◆ REQUIRED WORK: How many of the lines below have the word "Chrome" in them? The answer is that number and nothing more.

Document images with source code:
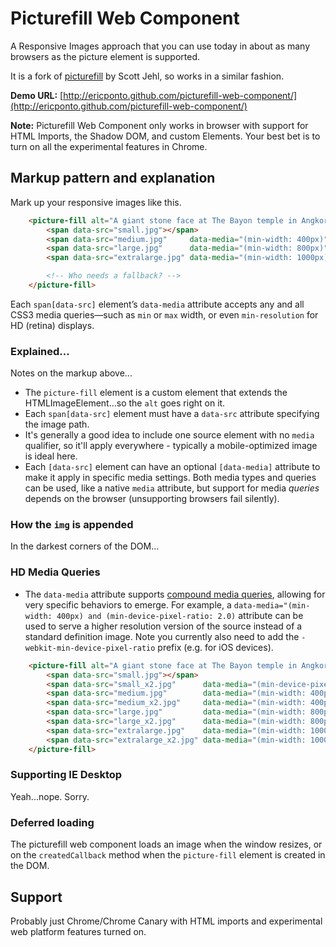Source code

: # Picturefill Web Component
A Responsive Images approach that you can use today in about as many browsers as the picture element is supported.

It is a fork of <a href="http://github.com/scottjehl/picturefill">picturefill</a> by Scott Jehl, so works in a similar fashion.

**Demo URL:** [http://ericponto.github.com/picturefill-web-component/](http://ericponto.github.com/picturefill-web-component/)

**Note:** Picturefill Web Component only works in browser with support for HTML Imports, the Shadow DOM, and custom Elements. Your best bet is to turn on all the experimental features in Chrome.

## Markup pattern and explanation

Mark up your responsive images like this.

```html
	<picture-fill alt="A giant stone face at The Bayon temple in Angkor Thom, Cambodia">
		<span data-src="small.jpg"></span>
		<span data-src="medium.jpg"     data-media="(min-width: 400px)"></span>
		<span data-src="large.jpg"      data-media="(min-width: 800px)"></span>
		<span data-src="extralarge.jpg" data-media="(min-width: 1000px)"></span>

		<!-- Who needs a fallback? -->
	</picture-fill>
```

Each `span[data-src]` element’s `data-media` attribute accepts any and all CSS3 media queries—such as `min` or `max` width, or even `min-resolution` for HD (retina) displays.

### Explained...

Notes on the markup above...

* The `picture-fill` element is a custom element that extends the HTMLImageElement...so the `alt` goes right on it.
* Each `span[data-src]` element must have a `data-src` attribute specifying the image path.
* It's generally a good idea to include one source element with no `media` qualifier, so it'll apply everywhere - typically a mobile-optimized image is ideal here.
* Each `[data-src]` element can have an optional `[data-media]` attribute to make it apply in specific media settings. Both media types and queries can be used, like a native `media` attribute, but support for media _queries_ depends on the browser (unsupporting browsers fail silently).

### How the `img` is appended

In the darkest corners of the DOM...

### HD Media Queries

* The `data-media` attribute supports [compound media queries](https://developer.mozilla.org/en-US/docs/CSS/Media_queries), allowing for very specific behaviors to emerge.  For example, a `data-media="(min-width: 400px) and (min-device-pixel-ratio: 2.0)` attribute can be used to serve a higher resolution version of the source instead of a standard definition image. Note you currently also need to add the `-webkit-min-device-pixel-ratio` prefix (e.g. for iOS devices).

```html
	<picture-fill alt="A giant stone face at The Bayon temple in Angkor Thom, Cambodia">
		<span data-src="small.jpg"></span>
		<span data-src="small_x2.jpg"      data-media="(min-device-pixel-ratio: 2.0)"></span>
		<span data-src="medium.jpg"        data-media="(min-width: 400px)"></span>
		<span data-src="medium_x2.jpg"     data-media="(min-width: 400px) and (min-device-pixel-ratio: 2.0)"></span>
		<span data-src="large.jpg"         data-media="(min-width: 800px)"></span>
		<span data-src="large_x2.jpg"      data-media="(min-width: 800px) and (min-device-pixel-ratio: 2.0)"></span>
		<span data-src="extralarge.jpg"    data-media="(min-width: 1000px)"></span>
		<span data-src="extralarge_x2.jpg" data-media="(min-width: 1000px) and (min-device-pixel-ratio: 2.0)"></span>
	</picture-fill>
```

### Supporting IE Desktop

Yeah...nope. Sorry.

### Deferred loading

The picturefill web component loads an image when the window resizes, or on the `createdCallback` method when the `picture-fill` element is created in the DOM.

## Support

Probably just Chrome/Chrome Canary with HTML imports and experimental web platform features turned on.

◆ EXPECTED ANSWER: 2